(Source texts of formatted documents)
================
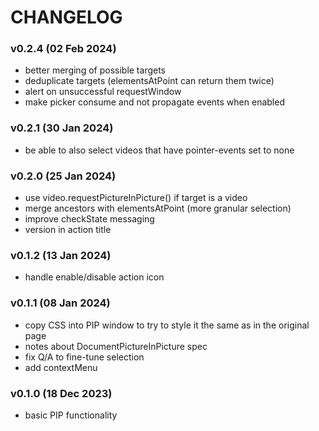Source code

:  # CHANGELOG

 ### v0.2.4 (02 Feb 2024)
 - better merging of possible targets
 - deduplicate targets (elementsAtPoint can return them twice)
 - alert on unsuccessful requestWindow
 - make picker consume and not propagate events when enabled

 ### v0.2.1 (30 Jan 2024)
 - be able to also select videos that have pointer-events set to none
 
 ### v0.2.0 (25 Jan 2024)
 - use video.requestPictureInPicture() if target is a video
 - merge ancestors with elementsAtPoint (more granular selection)
 - improve checkState messaging
 - version in action title

 ### v0.1.2 (13 Jan 2024)
 - handle enable/disable action icon

 ### v0.1.1 (08 Jan 2024)
 - copy CSS into PIP window to try to style it the same as in the original page
 - notes about DocumentPictureInPicture spec
 - fix Q/A to fine-tune selection
 - add contextMenu

 ### v0.1.0 (18 Dec 2023)
 - basic PIP functionality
================
(Try it): Reproduce the lines of the entries above exactly, but only from the line containing "- add contextMenu" through the final line.

(Your solution):
 - add contextMenu

 ### v0.1.0 (18 Dec 2023)
 - basic PIP functionality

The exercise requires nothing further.